Hermione secoua négativement la tête. Elle ne voulait rien. Rien mis à part Drago.

- Il faut que tu manges quelque chose.

- Je n'ai pas faim. Mais tu peux m'apporter un café. Je dois rester éveillée.

Harry soupira mais n'insista pas et laissa Hermione seule dans la chambre. Elle se concentrait sur la respiration lente et régulière de Drago, s'accrochant à ce mouvement et en se répétant que non, il n'était pas mort et que oui, il allait bientôt se réveiller.

- Tu vas te réveiller, pas vrai ? Tu ne vas pas me faire l'affront de mourir, Drago Malefoy, parce que je peux te jurer que je te ne te laisserai jamais reposer en paix si tu me fais un coup pareil !

Elle serra sa main mais ne reçut aucune réponse, alors elle profita d'être seule pour se remettre à pleurer. Elle fut à nouveau interrompue par l'entrée de visiteurs et se retourna pour découvrir Blaise et Théo. Ils étaient déjà passés la veille et étaient rentrés chez eux quand Harry leur avait répété ce qu'avaient dit les médicomages. L'heure du réveil approchant, eux aussi voulaient sûrement être là pour leur ami. Ils s'assirent près du lit et aucun d'eux ne prononça le moindre mot durant plusieurs minutes. Blaise, qui avait d'habitude toujours le mot pour rire, parut rester sans voix face à l'image de son meilleur ami dans le coma. Hermione ne pouvait que les comprendre. Elle-même avait du mal à accepter cette vision ô combien troublante.
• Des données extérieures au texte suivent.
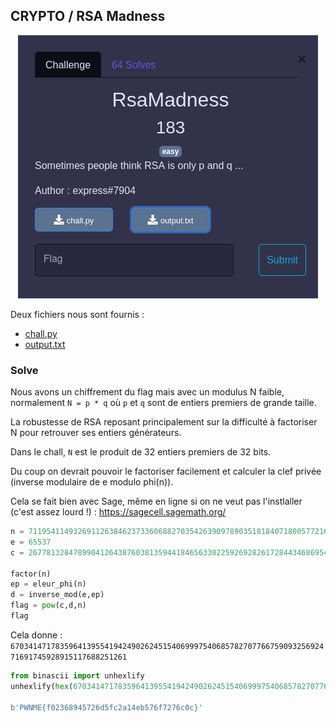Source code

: ## CRYPTO / RSA Madness


<p align="center">
  <img src="img/consignes.png" />
</p>


Deux fichiers nous sont fournis :
- [chall.py](chall.py)
- [output.txt](output.txt)


### Solve

Nous avons un chiffrement du flag mais avec un modulus N faible, normalement `N = p * q` où `p` et `q` sont de entiers premiers de grande taille.

La robustesse de RSA reposant principalement sur la difficulté à factoriser N pour retrouver ses entiers générateurs.

Dans le chall, `N` est le produit de 32 entiers premiers de 32 bits.

Du coup on devrait pouvoir le factoriser facilement et calculer la clef privée (inverse modulaire de e modulo phi(n)).

Cela se fait bien avec Sage, même en ligne si on ne veut pas l'instlaller (c'est assez lourd !) : https://sagecell.sagemath.org/

```python
n = 7119541149326911263846237336068827035426390978903518184071800577216994524551352495493081918851614130414331517984836350572442636378573029918244826773120934619489882189716217950746021474614776218719283095363211027209022463670918163108226484066350208938841262463820714679754689007199511102068228362022891339
e = 65537
c = 2677813284789904126438760381359441846563302259269282617284434686954175401256426228859726004471829287478436507358546887844300713181475644091802430738029057414949633797451370298947353237612172383915668526623229664084518635473132876673558581857332713891368639409620521533432667125874667705549410188263908117

factor(n)
ep = eleur_phi(n)
d = inverse_mod(e,ep)
flag = pow(c,d,n)
flag
```
Cela donne : `670341471783596413955419424902624515406999754068578270776675909325692471691745928915117688251261`


```python
from binascii import unhexlify
unhexlify(hex(670341471783596413955419424902624515406999754068578270776675909325692471691745928915117688251261)[2:])

b'PWNME{f02368945726d5fc2a14eb576f7276c0c}'
```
- Il devrait bientôt se réveiller, dit-elle.

Tentait-elle de les rassurer eux, ou bien elle-même ? Elle n'en était pas sûre.

- Je n'arrive pas à croire qu'elle ait pu faire une chose pareille, soupira Théo en se prenant le visage entre les mains. Ça ne lui ressemble tellement pas.

- Au final je crois qu'on ne la connaissait pas si bien que ça, dit Blaise en continuant de fixer Drago. Tu ferais bien de dormir un peu, ajouta-t-il en regardant Hermione. Tu as l'air épuisée. On te réveillera dès qu'il…

- C'est hors de question ! protesta la jeune femme. Je ne suis même pas fatiguée.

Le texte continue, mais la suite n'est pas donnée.